WORK REQUEST: If a line in the material below has the word "shows", copy it.

═════ MATERIAL SUPPLIED ═════

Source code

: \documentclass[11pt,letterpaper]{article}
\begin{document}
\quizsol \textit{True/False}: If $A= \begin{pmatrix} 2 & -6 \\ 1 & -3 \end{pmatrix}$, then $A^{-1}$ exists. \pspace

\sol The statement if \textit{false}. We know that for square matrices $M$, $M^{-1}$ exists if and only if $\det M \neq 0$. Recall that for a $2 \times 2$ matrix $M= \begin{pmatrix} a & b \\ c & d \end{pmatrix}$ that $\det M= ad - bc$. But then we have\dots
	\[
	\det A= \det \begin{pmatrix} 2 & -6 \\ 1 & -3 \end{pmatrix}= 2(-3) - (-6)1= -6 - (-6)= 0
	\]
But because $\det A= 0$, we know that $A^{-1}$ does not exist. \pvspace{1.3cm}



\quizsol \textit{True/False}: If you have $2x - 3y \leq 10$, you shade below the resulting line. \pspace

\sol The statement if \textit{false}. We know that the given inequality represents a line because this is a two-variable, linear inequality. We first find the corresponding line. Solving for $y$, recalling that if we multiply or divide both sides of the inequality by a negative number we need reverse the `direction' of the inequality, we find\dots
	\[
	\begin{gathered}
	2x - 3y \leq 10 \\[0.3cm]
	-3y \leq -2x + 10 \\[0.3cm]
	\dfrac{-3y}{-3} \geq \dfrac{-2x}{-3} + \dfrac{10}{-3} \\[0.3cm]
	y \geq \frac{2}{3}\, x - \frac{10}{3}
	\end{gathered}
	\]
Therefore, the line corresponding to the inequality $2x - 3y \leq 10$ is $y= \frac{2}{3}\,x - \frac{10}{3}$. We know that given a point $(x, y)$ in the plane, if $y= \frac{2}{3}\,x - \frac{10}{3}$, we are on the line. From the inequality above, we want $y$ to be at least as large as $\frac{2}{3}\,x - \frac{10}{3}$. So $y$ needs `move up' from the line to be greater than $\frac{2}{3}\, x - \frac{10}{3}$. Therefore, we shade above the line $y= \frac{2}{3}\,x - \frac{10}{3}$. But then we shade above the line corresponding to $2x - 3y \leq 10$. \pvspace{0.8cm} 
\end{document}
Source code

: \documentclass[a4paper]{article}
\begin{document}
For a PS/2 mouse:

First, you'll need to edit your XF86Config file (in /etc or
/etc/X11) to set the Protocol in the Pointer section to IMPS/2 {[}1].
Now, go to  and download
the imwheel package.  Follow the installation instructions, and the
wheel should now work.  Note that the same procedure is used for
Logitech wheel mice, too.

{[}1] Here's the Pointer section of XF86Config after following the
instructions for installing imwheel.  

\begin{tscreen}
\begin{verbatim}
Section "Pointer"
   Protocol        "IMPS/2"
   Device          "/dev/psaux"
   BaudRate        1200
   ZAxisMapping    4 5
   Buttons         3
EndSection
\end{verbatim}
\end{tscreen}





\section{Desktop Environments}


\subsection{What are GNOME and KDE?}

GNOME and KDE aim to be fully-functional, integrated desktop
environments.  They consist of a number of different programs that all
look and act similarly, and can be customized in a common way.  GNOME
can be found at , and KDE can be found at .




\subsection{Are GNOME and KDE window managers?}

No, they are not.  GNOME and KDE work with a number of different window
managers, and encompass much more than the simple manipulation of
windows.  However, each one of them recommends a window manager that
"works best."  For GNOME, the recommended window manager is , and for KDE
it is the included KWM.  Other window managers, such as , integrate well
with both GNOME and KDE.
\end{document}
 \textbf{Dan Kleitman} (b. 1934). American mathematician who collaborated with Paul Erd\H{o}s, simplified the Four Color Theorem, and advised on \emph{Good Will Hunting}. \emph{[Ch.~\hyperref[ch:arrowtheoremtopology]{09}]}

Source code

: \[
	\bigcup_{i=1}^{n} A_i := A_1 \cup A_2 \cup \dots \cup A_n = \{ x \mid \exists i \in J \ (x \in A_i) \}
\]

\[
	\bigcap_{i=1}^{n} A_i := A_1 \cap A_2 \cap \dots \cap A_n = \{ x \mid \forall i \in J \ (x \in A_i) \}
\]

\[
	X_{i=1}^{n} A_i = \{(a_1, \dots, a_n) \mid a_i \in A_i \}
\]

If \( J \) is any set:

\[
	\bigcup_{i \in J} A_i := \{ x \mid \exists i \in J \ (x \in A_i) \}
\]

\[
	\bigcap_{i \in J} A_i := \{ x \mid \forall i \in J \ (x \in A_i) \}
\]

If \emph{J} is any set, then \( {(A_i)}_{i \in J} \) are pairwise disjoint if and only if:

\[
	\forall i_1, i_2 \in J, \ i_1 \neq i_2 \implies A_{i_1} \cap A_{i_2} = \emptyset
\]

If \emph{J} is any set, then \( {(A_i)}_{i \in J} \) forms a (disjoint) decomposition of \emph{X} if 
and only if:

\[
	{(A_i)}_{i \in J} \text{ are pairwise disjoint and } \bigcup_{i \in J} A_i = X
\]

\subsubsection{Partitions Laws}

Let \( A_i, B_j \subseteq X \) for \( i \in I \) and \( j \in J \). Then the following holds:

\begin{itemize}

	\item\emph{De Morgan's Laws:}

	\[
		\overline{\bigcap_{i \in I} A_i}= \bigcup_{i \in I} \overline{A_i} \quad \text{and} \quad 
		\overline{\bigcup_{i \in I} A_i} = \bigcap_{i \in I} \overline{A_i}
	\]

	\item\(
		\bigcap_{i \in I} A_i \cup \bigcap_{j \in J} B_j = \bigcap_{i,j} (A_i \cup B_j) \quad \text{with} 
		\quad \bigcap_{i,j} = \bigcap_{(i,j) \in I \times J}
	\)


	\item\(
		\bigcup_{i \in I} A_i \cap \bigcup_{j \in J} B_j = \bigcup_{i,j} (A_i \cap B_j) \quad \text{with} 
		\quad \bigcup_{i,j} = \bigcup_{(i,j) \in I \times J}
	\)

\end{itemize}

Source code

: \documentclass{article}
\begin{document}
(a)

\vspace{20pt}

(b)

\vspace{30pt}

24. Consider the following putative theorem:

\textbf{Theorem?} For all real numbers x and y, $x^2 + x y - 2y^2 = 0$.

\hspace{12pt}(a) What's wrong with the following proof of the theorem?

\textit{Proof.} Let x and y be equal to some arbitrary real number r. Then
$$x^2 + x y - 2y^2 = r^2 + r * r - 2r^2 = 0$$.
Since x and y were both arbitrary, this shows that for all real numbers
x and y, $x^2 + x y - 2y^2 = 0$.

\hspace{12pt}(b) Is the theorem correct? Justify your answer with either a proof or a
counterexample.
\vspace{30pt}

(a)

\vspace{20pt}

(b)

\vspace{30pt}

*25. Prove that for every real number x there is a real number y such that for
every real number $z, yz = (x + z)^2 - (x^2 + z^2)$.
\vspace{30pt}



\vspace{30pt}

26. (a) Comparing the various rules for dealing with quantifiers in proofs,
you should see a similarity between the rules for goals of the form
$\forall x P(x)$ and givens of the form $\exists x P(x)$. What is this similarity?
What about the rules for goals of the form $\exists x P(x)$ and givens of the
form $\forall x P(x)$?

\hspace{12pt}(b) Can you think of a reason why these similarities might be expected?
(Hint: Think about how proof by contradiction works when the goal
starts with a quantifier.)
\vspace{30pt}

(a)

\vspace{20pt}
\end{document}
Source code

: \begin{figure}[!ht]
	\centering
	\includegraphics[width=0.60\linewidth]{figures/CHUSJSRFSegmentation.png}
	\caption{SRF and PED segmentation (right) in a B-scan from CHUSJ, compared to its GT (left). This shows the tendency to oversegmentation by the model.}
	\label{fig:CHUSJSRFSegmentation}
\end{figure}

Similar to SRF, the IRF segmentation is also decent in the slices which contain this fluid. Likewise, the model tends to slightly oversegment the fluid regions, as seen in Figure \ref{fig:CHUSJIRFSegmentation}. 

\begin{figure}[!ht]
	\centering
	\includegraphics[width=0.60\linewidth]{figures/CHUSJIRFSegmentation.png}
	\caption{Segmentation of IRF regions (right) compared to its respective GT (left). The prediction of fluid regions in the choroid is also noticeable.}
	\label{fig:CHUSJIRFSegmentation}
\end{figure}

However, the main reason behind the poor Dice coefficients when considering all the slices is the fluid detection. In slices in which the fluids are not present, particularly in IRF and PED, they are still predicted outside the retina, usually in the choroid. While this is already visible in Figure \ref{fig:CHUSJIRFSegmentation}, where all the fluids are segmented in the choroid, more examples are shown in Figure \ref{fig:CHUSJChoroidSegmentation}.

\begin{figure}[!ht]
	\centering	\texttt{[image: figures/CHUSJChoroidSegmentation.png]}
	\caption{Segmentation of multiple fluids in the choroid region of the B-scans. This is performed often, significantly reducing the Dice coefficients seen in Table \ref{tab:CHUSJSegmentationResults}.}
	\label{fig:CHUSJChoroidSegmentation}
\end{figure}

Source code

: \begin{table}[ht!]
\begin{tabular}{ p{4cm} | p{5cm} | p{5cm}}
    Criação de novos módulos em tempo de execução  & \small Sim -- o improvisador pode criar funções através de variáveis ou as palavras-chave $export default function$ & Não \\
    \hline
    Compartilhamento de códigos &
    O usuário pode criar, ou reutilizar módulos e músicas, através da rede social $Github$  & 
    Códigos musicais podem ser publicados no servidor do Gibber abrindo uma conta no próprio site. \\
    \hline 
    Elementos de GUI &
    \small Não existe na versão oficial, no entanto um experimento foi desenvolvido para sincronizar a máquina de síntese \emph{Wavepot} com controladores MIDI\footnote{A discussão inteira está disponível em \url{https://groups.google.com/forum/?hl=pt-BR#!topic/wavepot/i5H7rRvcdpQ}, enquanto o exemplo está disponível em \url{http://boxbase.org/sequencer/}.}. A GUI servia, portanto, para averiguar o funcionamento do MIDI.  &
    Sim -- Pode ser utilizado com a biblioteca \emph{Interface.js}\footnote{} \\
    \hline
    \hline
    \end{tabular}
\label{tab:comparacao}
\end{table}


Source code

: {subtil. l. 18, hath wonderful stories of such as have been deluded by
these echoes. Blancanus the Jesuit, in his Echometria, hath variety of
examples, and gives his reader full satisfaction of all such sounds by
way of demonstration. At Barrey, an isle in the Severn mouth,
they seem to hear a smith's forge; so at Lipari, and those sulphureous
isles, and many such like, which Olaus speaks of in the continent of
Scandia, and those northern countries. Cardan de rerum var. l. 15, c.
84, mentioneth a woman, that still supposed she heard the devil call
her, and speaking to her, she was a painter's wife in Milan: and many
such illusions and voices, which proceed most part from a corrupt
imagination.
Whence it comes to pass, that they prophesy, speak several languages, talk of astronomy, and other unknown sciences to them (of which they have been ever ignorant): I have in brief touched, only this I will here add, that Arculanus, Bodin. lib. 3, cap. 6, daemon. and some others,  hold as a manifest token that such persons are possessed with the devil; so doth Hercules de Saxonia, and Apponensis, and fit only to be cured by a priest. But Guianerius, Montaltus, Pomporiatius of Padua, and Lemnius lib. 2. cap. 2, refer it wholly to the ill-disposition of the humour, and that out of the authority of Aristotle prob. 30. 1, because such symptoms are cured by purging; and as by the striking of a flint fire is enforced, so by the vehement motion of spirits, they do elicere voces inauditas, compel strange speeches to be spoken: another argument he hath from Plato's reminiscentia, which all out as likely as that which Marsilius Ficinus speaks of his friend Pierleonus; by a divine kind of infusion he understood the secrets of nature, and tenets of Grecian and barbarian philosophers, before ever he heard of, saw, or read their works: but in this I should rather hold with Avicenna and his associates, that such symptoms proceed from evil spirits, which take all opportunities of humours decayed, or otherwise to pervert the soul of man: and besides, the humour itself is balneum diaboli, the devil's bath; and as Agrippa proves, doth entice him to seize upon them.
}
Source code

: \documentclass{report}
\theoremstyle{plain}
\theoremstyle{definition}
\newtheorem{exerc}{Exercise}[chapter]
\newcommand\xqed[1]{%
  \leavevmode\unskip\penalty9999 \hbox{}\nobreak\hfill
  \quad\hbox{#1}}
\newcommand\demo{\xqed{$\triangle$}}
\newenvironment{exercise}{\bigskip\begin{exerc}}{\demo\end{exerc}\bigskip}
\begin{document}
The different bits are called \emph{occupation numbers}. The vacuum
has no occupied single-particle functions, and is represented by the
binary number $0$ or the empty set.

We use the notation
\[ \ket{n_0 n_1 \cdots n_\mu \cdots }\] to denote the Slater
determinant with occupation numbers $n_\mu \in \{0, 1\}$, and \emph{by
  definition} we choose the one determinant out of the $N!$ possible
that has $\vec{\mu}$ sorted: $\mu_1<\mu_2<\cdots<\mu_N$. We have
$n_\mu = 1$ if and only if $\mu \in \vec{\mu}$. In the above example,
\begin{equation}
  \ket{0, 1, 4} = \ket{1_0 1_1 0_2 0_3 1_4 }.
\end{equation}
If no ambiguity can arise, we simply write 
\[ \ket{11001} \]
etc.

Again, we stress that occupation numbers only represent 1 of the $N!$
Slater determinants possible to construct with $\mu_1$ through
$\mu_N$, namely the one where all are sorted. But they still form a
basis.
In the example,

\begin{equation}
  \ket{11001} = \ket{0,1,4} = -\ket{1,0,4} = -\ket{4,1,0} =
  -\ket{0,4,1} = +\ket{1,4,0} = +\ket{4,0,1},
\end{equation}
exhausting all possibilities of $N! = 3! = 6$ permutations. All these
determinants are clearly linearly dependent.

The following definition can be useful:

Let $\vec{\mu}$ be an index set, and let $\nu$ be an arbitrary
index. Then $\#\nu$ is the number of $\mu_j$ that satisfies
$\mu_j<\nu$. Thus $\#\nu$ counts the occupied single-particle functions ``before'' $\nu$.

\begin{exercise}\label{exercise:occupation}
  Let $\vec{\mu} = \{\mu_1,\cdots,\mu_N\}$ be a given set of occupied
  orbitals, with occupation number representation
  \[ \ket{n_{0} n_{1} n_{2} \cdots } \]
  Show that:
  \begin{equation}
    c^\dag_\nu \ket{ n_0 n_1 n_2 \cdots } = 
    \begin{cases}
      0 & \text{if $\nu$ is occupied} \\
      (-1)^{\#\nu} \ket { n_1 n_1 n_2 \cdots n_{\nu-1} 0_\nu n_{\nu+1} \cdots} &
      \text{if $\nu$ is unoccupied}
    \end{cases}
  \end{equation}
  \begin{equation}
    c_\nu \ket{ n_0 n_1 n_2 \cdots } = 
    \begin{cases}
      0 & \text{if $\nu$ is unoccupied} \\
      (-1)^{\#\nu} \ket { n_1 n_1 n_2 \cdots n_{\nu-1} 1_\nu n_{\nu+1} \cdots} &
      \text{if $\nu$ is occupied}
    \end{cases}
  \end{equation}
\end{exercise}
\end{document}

═════

WRITTEN ANSWER:
Since x and y were both arbitrary, this shows that for all real numbers
	\caption{SRF and PED segmentation (right) in a B-scan from CHUSJ, compared to its GT (left). This shows the tendency to oversegmentation by the model.}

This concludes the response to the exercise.